Do we really own our homes? What about the earth below it? The sky above? How far below or above? What does that mean? Our daf explains:
We learned in the mishna: If one placed the eiruv in a pit, even if it is a hundred cubits deep, his eiruv is a valid eiruv. The Gemara asks: This pit, where is it situated? If you say that it is situated in the private domain, it is obvious, for the private domain ascends to the sky, and just as it ascends upward, so too, it descends downward to the bottom of the pit, even if it is more than ten handbreadths deep. Rather, we must say that the pit is situated in the public domain.
This legal concept is not solely the purview of the Talmud. It is also encoded in the Latin, cuius est solum, eius est usque ad coelum et ad inferos (“Whoever owns the soil, it is theirs up to Heaven and down to Hell.”), which appears in medieval Roman law and is credited to Accursius (13th-century).
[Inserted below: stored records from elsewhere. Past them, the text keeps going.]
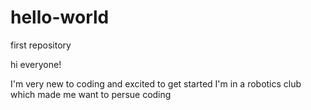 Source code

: # hello-world
first repository

hi everyone!


I'm very new to coding and excited to get started
I'm in a robotics club which made me want to persue coding
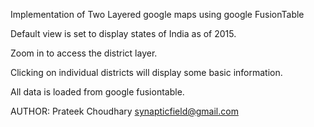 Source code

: Implementation of Two Layered google maps using google FusionTable

Default view is set to display states of India as of 2015.

Zoom in to access the district layer.

Clicking on individual districts will display some basic information.

All data is loaded from google fusiontable.

AUTHOR:
Prateek Choudhary
<synapticfield@gmail.com>
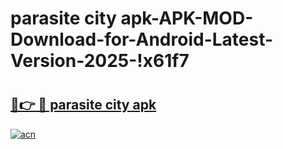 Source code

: # parasite city apk-APK-MOD-Download-for-Android-Latest-Version-2025-!x61f7

# <h2><a href="https://e5voos.esa.edu.pl?title=parasite_city_apk&ref=x61f7">🔗👉 🔴 parasite city apk</a></h2>

[![acn](https://github.com/user-attachments/assets/0f9c940e-d8b0-45ae-aac7-cd30a18b3e1c)](https://e5voos.esa.edu.pl?title=parasite_city_apk&ref=x61f7)

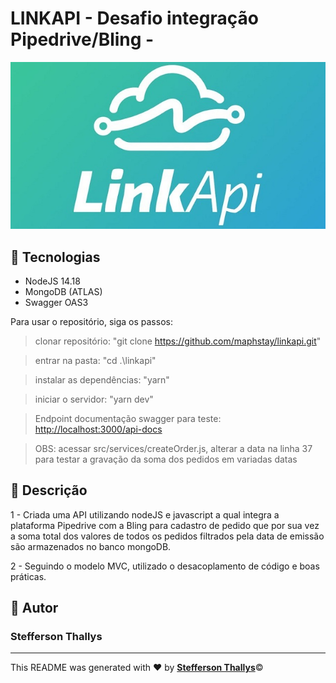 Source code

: # LINKAPI - Desafio integração Pipedrive/Bling -

![LINKAPI](./src/assets/logo.jpg)

## :checkered_flag: Tecnologias

- NodeJS 14.18
- MongoDB (ATLAS)
- Swagger OAS3

Para usar o repositório, siga os passos:
> clonar repositório: "git clone https://github.com/maphstay/linkapi.git"

> entrar na pasta: "cd .\linkapi\"

> instalar as dependências: "yarn"

> iniciar o servidor: "yarn dev"

> Endpoint documentação swagger para teste: <http://localhost:3000/api-docs>

> OBS: acessar src/services/createOrder.js, alterar a data na linha 37 para testar a gravação da soma dos pedidos em variadas datas


## :ledger: Descrição

1 - Criada uma API utilizando nodeJS e javascript a qual integra a plataforma Pipedrive com a Bling para cadastro de pedido que por sua vez a soma total dos valores de todos os pedidos filtrados pela data de emissão são armazenados no banco mongoDB.

2 - Seguindo o modelo MVC, utilizado o desacoplamento de código e boas práticas.


## :bust_in_silhouette: Autor

### Stefferson Thallys

---

This README was generated with ❤️ by <a href="https://www.linkedin.com/in/stefferson-thallys-6309851a2/">**Stefferson Thallys**</a>:copyright:


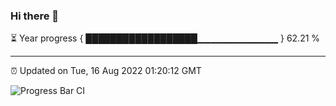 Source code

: ### Hi there 👋

⏳ Year progress { ██████████████████▁▁▁▁▁▁▁▁▁▁▁▁ } 62.21 %

---

⏰ Updated on Tue, 16 Aug 2022 01:20:12 GMT

![Progress Bar CI](https://github.com/liununu/liununu/workflows/Progress%20Bar%20CI/badge.svg)
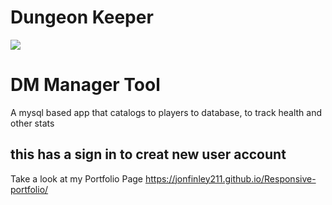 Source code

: # Dungeon Keeper
![ ](public/images/images.jpg)
# DM Manager Tool
A mysql based app that catalogs to players to database, to track health and other stats

## this has a sign in to creat new user account



Take a look at my Portfolio Page
https://jonfinley211.github.io/Responsive-portfolio/ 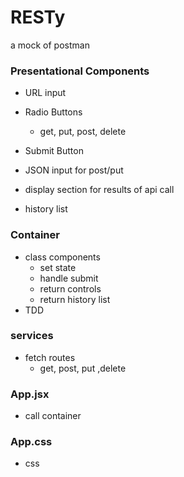 # RESTy
a mock of postman

### Presentational Components

- URL input
- Radio Buttons 
    - get, put, post, delete
- Submit Button
- JSON input for post/put

- display section for results of api call

- history list

### Container

- class components 
    - set state
    - handle submit
    - return controls
    - return history list
- TDD

### services

- fetch routes
    - get, post, put ,delete

### App.jsx
- call container
### App.css
- css
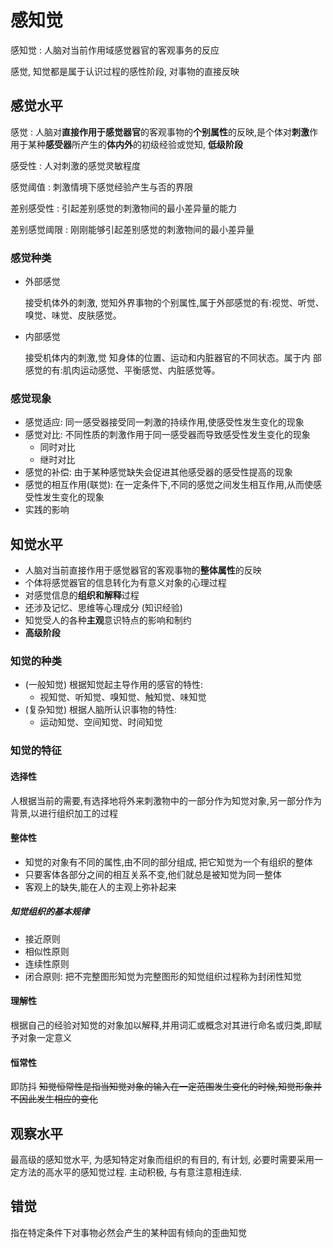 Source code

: <!--
    vi: ft=pandoc.markdown
-->

# 感知觉

感知觉
: 人脑对当前作用域感觉器官的客观事务的反应

感觉, 知觉都是属于认识过程的感性阶段, 对事物的直接反映

## 感觉水平

感觉
: 人脑对**直接作用于感觉器官**的客观事物的**个别属性**的反映,是个体对**刺激**作用于某种**感受器**所产生的**体内外**的初级经验或觉知, **低级阶段**

感受性
: 人对刺激的感觉灵敏程度

感觉阈值
: 刺激情境下感觉经验产生与否的界限

差别感受性
: 引起差别感觉的刺激物间的最小差异量的能力

差别感觉阈限
: 刚刚能够引起差别感觉的刺激物间的最小差异量

### 感觉种类

* 外部感觉
  
  接受机体外的刺激, 觉知外界事物的个别属性,属于外部感觉的有:视觉、听觉、嗅觉、味觉、皮肤感觉。

* 内部感觉

  接受机体内的刺激,觉 知身体的位置、运动和内脏器官的不同状态。属于内 部感觉的有:肌肉运动感觉、平衡感觉、内脏感觉等。

### 感觉现象

* 感觉适应: 同一感受器接受同一刺激的持续作用,使感受性发生变化的现象
* 感觉对比: 不同性质的刺激作用于同一感受器而导致感受性发生变化的现象
  * 同时对比
  * 继时对比
* 感觉的补偿: 由于某种感觉缺失会促进其他感受器的感受性提高的现象
* 感觉的相互作用(联觉): 在一定条件下,不同的感觉之间发生相互作用,从而使感受性发生变化的现象
* 实践的影响

## 知觉水平

* 人脑对当前直接作用于感觉器官的客观事物的**整体属性**的反映
* 个体将感觉器官的信息转化为有意义对象的心理过程
* 对感觉信息的**组织和解释**过程
* 还涉及记忆、思维等心理成分 (知识经验)
* 知觉受人的各种**主观**意识特点的影响和制约
* **高级阶段**

### 知觉的种类

* (一般知觉) 根据知觉起主导作用的感官的特性:
  * 视知觉、听知觉、嗅知觉、触知觉、味知觉
* (复杂知觉) 根据人脑所认识事物的特性: 
  * 运动知觉、空间知觉、时间知觉

### 知觉的特征

#### 选择性

人根据当前的需要,有选择地将外来刺激物中的一部分作为知觉对象,另一部分作为背景,以进行组织加工的过程

#### 整体性

* 知觉的对象有不同的属性,由不同的部分组成, 把它知觉为一个有组织的整体
* 只要客体各部分之间的相互关系不变,他们就总是被知觉为同一整体
* 客观上的缺失,能在人的主观上弥补起来

##### 知觉组织的基本规律

* 接近原则
* 相似性原则
* 连续性原则
* 闭合原则: 把不完整图形知觉为完整图形的知觉组织过程称为封闭性知觉

#### 理解性

根据自己的经验对知觉的对象加以解释,并用词汇或概念对其进行命名或归类,即赋予对象一定意义

#### 恒常性

即防抖 ~~知觉恒常性是指当知觉对象的输入在一定范围发生变化的时候,知觉形象并不因此发生相应的变化~~

## 观察水平

最高级的感知觉水平, 为感知特定对象而组织的有目的, 有计划, 必要时需要采用一定方法的高水平的感知觉过程. 主动积极, 与有意注意相连续.

## 错觉

指在特定条件下对事物必然会产生的某种固有倾向的歪曲知觉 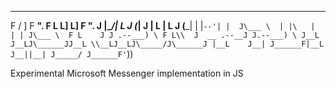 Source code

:    __  __      ___      _  _            _     ___   
  F  \/  ]    F __".   F L L]           L]   F __". 
 J |\__/| L  J (___|  J   \| L          | L J (___| 
 | |`--'| |  J\___ \  | |\   |          | | J\___ \ 
 F L    J J .--___) \ F L\\  J  __ .--__J J.--___) \
J__L    J__LJ\______JJ__L \\__LJ__LJ\_____/J\______J
|__L    J__| J______F|__L  J__||__| J_____/ J______F'`))

Experimental Microsoft Messenger implementation in JS
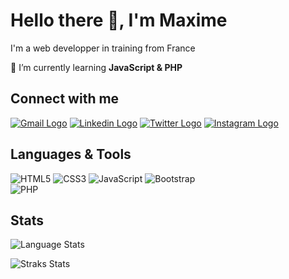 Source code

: # Hello there 👋, I'm Maxime
I'm a web developper in training from France</h3>
<!-- <img align="right" alt="Coding" width="400" src="https://upload.wikimedia.org/wikipedia/commons/6/6f/Programming123najra.gif"> -->

🌱 I’m currently learning **JavaScript & PHP**


## Connect with me

<a href="mailto:futterermaxime@gmail.com" target="blank"><img src="https://img.shields.io/badge/Gmail-D14836?style=for-the-badge&logo=gmail&logoColor=white" alt="Gmail Logo"/></a>
<a href="https://linkedin.com/in/maxime-futterer-19a7b5263/" target="blank"><img src="https://img.shields.io/badge/LinkedIn-0077B5?style=for-the-badge&logo=linkedin&logoColor=white" alt="Linkedin Logo"/></a>
<a href="https://twitter.com/_donpesos" target="blank"><img src="https://img.shields.io/badge/Twitter-1DA1F2?style=for-the-badge&logo=twitter&logoColor=white" alt="Twitter Logo"/></a>
<a href="https://instagram.com/futrr_" target="blank"><img src="https://img.shields.io/badge/Instagram-E4405F?style=for-the-badge&logo=instagram&logoColor=white" alt="Instagram Logo"/></a>


## Languages & Tools

![HTML5](https://img.shields.io/badge/html5-%23E34F26.svg?style=for-the-badge&logo=html5&logoColor=white)
![CSS3](https://img.shields.io/badge/css3-%231572B6.svg?style=for-the-badge&logo=css3&logoColor=white)
![JavaScript](https://img.shields.io/badge/javascript-%23323330.svg?style=for-the-badge&logo=javascript&logoColor=%23F7DF1E)
![Bootstrap](https://img.shields.io/badge/bootstrap-%23563D7C.svg?style=for-the-badge&logo=bootstrap&logoColor=white)
<br>
![PHP](https://img.shields.io/badge/php-%23777BB4.svg?style=for-the-badge&logo=php&logoColor=white)


## Stats

<p><img src="https://github-readme-stats.vercel.app/api/top-langs?username=futrr&show_icons=true&locale=en&layout=compact&theme=radical" alt="Language Stats" /></p>

<p><img src="https://github-readme-streak-stats.herokuapp.com/?user=futrr&theme=radical" alt="Straks Stats" /></p>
This law was not really challenged until technology threw this belief into question: city pipes and subways underground, and airplanes and building rights in the sky above. I have a friend who is a professor of aviation law, and this is an area that she teaches: air rights for the landowners. While I find the legalities interesting, my gem is really a challenge to the idea that anyone can own land or sky. There are myriad rules about how we cannot do damage, even to what we “own” if it causes hard to others. Two of my favorite examples follow:
Midrash: Vayikra (Leviticus) Rabbah– 4:6
If one Jew sins, all of Israel feels it….This can be compared to the case of men on a ship, one of whom took a drill and began drilling beneath his own place. His fellow travelers to said to him: ‘what are you doing?’ He replied: ‘What does that matter to you, I am drilling only under my own place?’ They continued: ‘We care because the water will come up and flood the ship for us all.’
A Chasidic Tale (This is based upon his understanding of Bava Batra 37a and b which discusses conflicts in ownership of land during the shmitah year.): Two men were fighting over a piece of land. Each claimed ownership and bolstered his claim with proof. To resolve their differences, they agreed to put the case before the rabbi. The rabbi listened but could not come to a decision because both seemed to be right. Finally he said, “Since I cannot decide to whom this land belongs, let us ask the land.”. He put his ear to the ground, and after a moment straightened up. “Gentlemen, the land says that it belongs to neither of you – but that you belong to it.”